Parlando di dieta in gravidanza, finora gli studiosi si erano concentrati sull’associazione tra la nutrizione materna e la salute del futuro neonato. Tutto vero. Adesso, però, si scopre che anche l’alimentazione del padre può avere un ruolo non trascurabile sul benessere del bambino. Sebbene le prime indicazioni arrivino da una ricerca condotta sugli animali, non è affatto da escludere che le stesse conseguenze possano riguardare anche l’uomo.
ACIDO FOLICO
I ricercatori canadesi si sono concentrati sul ruolo che un corretto apporto della vitamina B9 - più nota come acido folico - nella dieta paterna gioca sulla salute del nascituro. In uno studio condotto sui topi, gli studiosi, i cui risultati sono stati pubblicati su Nature Communications, hanno confrontato cuccioli nati da roditori maschi che avevano seguito una dieta povera di vitamina B9 con altrettanti figli di ratti nutriti con dosi adeguate della molecola.

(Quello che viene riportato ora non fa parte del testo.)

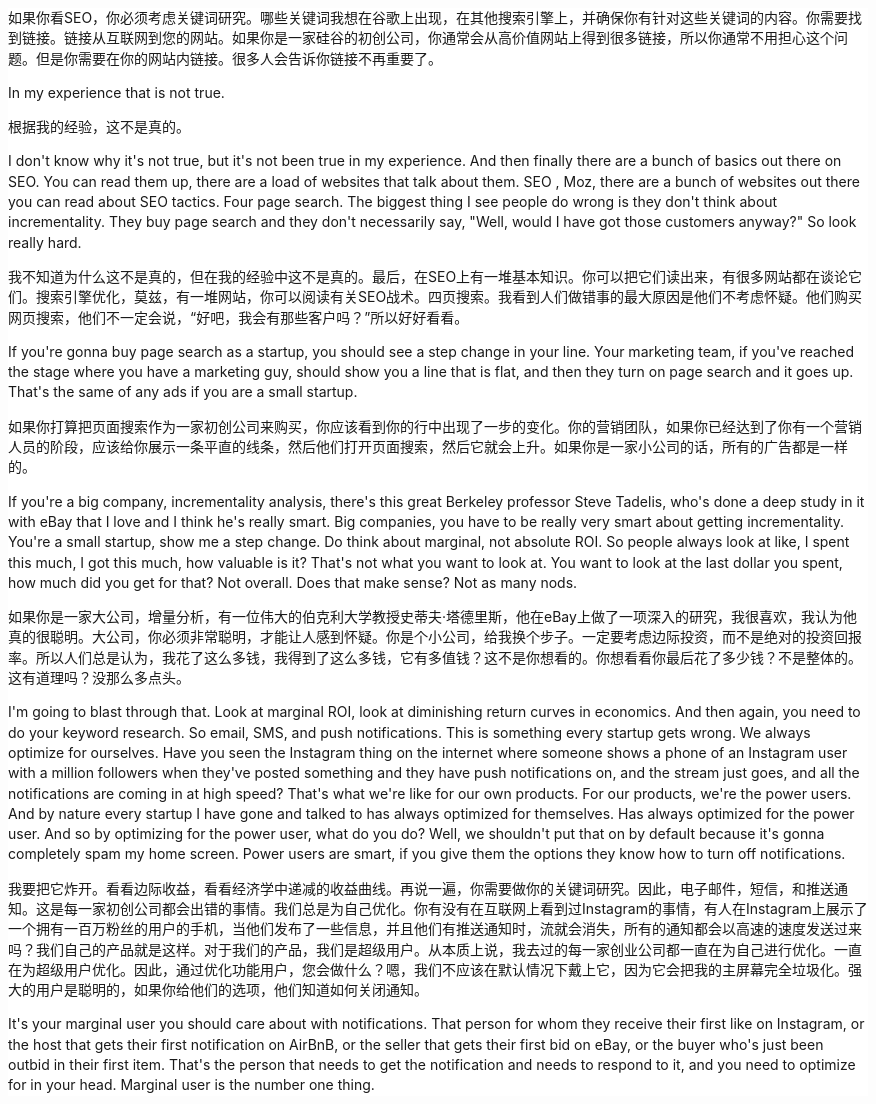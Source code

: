 如果你看SEO，你必须考虑关键词研究。哪些关键词我想在谷歌上出现，在其他搜索引擎上，并确保你有针对这些关键词的内容。你需要找到链接。链接从互联网到您的网站。如果你是一家硅谷的初创公司，你通常会从高价值网站上得到很多链接，所以你通常不用担心这个问题。但是你需要在你的网站内链接。很多人会告诉你链接不再重要了。

In  my experience that is not true.

根据我的经验，这不是真的。

I don't know why it's not true, but it's  not been true in my experience. And then finally there are a bunch of basics  out there on SEO. You can read them up, there are a load of websites  that talk about them. SEO , Moz, there are a bunch of websites out there  you can read about SEO tactics. Four page search. The biggest thing I see people  do wrong is they don't think about incrementality. They buy page search and they don't  necessarily say, "Well, would I have got those customers anyway?" So look really hard.

我不知道为什么这不是真的，但在我的经验中这不是真的。最后，在SEO上有一堆基本知识。你可以把它们读出来，有很多网站都在谈论它们。搜索引擎优化，莫兹，有一堆网站，你可以阅读有关SEO战术。四页搜索。我看到人们做错事的最大原因是他们不考虑怀疑。他们购买网页搜索，他们不一定会说，“好吧，我会有那些客户吗？”所以好好看看。

If  you're gonna buy page search as a startup, you should see a step change in  your line. Your marketing team, if you've reached the stage where you have a marketing  guy, should show you a line that is flat, and then they turn on page  search and it goes up. That's the same of any ads if you are a  small startup.

如果你打算把页面搜索作为一家初创公司来购买，你应该看到你的行中出现了一步的变化。你的营销团队，如果你已经达到了你有一个营销人员的阶段，应该给你展示一条平直的线条，然后他们打开页面搜索，然后它就会上升。如果你是一家小公司的话，所有的广告都是一样的。

If you're a big company, incrementality analysis, there's this great Berkeley professor Steve  Tadelis, who's done a deep study in it with eBay that I love and I  think he's really smart. Big companies, you have to be really very smart about getting  incrementality. You're a small startup, show me a step change. Do think about marginal, not  absolute ROI. So people always look at like, I spent this much, I got this  much, how valuable is it? That's not what you want to look at. You want  to look at the last dollar you spent, how much did you get for that?  Not overall. Does that make sense? Not as many nods.

如果你是一家大公司，增量分析，有一位伟大的伯克利大学教授史蒂夫·塔德里斯，他在eBay上做了一项深入的研究，我很喜欢，我认为他真的很聪明。大公司，你必须非常聪明，才能让人感到怀疑。你是个小公司，给我换个步子。一定要考虑边际投资，而不是绝对的投资回报率。所以人们总是认为，我花了这么多钱，我得到了这么多钱，它有多值钱？这不是你想看的。你想看看你最后花了多少钱？不是整体的。这有道理吗？没那么多点头。

I'm going to blast through  that. Look at marginal ROI, look at diminishing return curves in economics. And then again,  you need to do your keyword research. So email, SMS, and push notifications. This is  something every startup gets wrong. We always optimize for ourselves. Have you seen the Instagram  thing on the internet where someone shows a phone of an Instagram user with a  million followers when they've posted something and they have push notifications on, and the stream  just goes, and all the notifications are coming in at high speed? That's what we're  like for our own products. For our products, we're the power users. And by nature  every startup I have gone and talked to has always optimized for themselves. Has always  optimized for the power user. And so by optimizing for the power user, what do  you do? Well, we shouldn't put that on by default because it's gonna completely spam  my home screen. Power users are smart, if you give them the options they know  how to turn off notifications.

我要把它炸开。看看边际收益，看看经济学中递减的收益曲线。再说一遍，你需要做你的关键词研究。因此，电子邮件，短信，和推送通知。这是每一家初创公司都会出错的事情。我们总是为自己优化。你有没有在互联网上看到过Instagram的事情，有人在Instagram上展示了一个拥有一百万粉丝的用户的手机，当他们发布了一些信息，并且他们有推送通知时，流就会消失，所有的通知都会以高速的速度发送过来吗？我们自己的产品就是这样。对于我们的产品，我们是超级用户。从本质上说，我去过的每一家创业公司都一直在为自己进行优化。一直在为超级用户优化。因此，通过优化功能用户，您会做什么？嗯，我们不应该在默认情况下戴上它，因为它会把我的主屏幕完全垃圾化。强大的用户是聪明的，如果你给他们的选项，他们知道如何关闭通知。

It's your marginal user you should care about with notifications.  That person for whom they receive their first like on Instagram, or the host that  gets their first notification on AirBnB, or the seller that gets their first bid on  eBay, or the buyer who's just been outbid in their first item. That's the person  that needs to get the notification and needs to respond to it, and you need  to optimize for in your head. Marginal user is the number one thing.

Il risultato è stato sorprendente: la carenza di acido folico nella dieta paterna è risultata associata a un aumento del trenta per cento delle malformazioni del feto. «Abbiamo osservato malformazioni scheletriche importanti, comprese deformità cranio-facciali e spinali», afferma Roman Lambront, dipartimento di scienze animali al McGill University e prima firma della pubblicazione.